How Your Brain Uses Statistics To Boost Your Confidence

How Your Brain Uses Statistics To Boost Your Confidence

We make many decisions every day, from choosing whether to buy skim or whole milk, to deciding which way to turn at an intersection. How confident you feel about your choices will influence your behaviour.

Call, raise, or fold? How confident you feel about that decision depends a lot on your inner statistician. Image: Julia Kuhl

But that subjective feeling of confidence stems from objective statistical calculations in the brain, according to a new paper in Neuron. This is contrary to prior studies concluding that the brain takes shortcuts when processing decisions — following rules of thumb and making approximations, rather than making precise statistical calculations.

The notion of confidence can be tricky to define. There’s the human emotion of feeling confident, of course, but there is also a concept of confidence used in statistics. The latter is something quantifiable that can be precisely calculated. Statisticians typically do this by sampling the data and using that subset to draw conclusions about the entire data set. Google’s AlphaGo uses an algorithm to objectively calculate its confidence in how likely it is that it will win the game at every step, although the way it does that computation is very different from a human brain.

Lead author Adam Kepecs, a neuroscientist at Cold Spring Harbour Laboratory, draws an analogy to poker to illustrate these two faces of confidence. A poker player with a big pot at stake must decide whether to call, raise, or fold. He or she can objectively calculate the odds — the statistical definition of confidence — but that decision also hinges on how the player feels about those odds. We think of the latter as a gut instinct, based in part on the player’s “read” of the other players at the table.

This latest study aims to quantify the connection between these two definitions. “The feeling of confidence and the objective calculation are related intuitively,” Kepecs said. “But how much so?”

To find out, he and his student, Joshua Sanders, built video games and rounded up human volunteers to play them. The first experiment involved listening to a steady stream of clicking sounds and trying to figure out which of the clicks were faster. Participants rated their confidence in their determinations on a scale of 1 (random guessing) to five (very confident).
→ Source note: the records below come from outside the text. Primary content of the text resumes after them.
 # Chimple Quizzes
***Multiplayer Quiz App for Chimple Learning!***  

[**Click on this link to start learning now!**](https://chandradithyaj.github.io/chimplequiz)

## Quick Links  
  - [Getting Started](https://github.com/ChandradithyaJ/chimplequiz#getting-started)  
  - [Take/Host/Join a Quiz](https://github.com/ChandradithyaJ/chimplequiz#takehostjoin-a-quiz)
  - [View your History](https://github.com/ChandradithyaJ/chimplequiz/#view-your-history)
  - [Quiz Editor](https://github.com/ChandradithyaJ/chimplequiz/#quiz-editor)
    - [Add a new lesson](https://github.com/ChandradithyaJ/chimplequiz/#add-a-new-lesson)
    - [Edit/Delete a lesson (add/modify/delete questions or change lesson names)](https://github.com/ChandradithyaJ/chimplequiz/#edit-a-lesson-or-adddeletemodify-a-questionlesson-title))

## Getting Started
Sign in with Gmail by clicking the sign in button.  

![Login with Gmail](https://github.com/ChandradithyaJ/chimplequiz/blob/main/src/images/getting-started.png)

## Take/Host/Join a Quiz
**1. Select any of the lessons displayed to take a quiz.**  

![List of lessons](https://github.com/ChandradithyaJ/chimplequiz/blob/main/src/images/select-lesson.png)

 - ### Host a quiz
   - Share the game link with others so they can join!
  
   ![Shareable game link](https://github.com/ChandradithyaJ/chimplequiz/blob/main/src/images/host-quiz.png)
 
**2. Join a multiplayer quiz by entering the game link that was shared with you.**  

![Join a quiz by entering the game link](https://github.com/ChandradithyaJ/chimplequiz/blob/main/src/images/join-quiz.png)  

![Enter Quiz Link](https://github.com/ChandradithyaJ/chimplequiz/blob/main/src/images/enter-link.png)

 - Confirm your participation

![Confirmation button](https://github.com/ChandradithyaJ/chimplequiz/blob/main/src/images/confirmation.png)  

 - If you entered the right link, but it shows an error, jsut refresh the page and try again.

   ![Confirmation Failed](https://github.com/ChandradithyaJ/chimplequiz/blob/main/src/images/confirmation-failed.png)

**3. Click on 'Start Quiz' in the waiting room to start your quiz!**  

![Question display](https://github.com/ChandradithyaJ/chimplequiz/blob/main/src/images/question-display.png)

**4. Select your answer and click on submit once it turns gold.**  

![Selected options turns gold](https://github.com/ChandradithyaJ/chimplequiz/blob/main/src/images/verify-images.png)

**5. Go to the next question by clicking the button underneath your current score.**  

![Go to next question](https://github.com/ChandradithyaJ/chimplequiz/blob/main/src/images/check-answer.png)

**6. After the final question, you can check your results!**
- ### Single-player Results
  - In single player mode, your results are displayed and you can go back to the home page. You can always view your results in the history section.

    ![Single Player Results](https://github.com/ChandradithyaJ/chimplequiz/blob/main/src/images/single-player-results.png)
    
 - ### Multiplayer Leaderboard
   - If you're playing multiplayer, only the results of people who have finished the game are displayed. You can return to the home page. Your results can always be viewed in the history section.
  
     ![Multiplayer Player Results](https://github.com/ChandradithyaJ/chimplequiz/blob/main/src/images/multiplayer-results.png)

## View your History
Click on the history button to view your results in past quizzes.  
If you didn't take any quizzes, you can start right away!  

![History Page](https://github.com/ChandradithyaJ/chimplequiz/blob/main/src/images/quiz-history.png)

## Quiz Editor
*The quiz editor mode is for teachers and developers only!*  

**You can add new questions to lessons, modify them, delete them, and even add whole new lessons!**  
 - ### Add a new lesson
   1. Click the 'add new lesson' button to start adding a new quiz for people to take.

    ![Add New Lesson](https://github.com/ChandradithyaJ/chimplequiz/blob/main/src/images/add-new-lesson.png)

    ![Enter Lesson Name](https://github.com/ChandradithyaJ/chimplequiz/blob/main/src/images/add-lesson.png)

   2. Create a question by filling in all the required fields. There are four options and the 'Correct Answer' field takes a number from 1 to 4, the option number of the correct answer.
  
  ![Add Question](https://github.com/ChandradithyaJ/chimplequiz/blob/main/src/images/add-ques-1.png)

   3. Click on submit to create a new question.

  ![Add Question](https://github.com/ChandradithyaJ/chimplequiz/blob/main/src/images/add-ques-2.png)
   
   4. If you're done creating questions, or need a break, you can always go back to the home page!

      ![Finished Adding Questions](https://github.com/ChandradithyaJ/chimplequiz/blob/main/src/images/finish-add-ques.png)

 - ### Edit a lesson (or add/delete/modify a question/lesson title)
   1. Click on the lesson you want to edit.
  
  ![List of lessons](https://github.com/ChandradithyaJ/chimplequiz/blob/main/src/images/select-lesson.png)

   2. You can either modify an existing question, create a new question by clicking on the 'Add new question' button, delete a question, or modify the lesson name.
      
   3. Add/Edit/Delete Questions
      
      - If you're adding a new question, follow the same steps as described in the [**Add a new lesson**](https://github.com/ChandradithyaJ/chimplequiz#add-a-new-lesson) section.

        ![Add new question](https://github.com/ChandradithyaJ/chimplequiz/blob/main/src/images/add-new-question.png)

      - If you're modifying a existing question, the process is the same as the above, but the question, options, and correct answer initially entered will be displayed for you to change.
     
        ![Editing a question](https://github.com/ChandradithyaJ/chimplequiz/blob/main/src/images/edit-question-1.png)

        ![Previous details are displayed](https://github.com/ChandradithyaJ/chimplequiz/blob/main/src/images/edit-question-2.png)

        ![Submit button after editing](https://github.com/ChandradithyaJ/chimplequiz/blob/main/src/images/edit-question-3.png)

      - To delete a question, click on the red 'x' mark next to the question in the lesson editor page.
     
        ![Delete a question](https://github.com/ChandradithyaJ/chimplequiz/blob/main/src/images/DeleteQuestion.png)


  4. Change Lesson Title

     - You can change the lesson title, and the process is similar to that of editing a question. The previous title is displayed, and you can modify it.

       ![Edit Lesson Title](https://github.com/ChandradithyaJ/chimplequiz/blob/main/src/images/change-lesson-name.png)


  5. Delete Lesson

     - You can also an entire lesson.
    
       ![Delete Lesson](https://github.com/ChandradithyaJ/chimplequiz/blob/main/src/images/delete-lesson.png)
Those self-reports were then compared to the statistical predictions of computer simulations. And they matched, indicating that how the brain produces those subjective confident feelings is very similar to how statistical analysis spots patterns in messy raw data. “This subjective feeling of confidence relies on a statistical computation,” said Kepecs.

One consequence of these new results is that the assumptions behind those earlier studies perhaps should be rethought. “Of course, it’s difficult to claim that people never use shortcuts, because ultimately the full statistical algorithm in complicated decisions has to be approximated somehow,” said Kepecs. “But should this be our foundation for future work?” Perhaps not.

The ultimate goal is to pinpoint the region of the brain where this inner statistician is located, and precisely track just how it processes all that data. According to Kepecs, there is evidence that rats have a sense of confidence, and that certain neurons in rat brains provide a neural basis for that. This latest work hints at a deeper connection between rodent and human behaviour. So as a next step, “We can look at a rat brain and unravel the full circuits that are producing the sense of confidence and controlling associated behaviours,” said Kepecs.

Is it really possible to quantify such a squishy, subjective thing as feeling confident about our choices? Kepecs says it is, thanks to those dual definitions of the concept. “A lot of things that seem less lofty are actually more difficult to study,” he said. “Hunger is much more complicated to define. You can’t ask an animal what hunger is. I actually believe that fundamentally, most of these kinds of ideas in psychology have a related concept that is computational in nature.”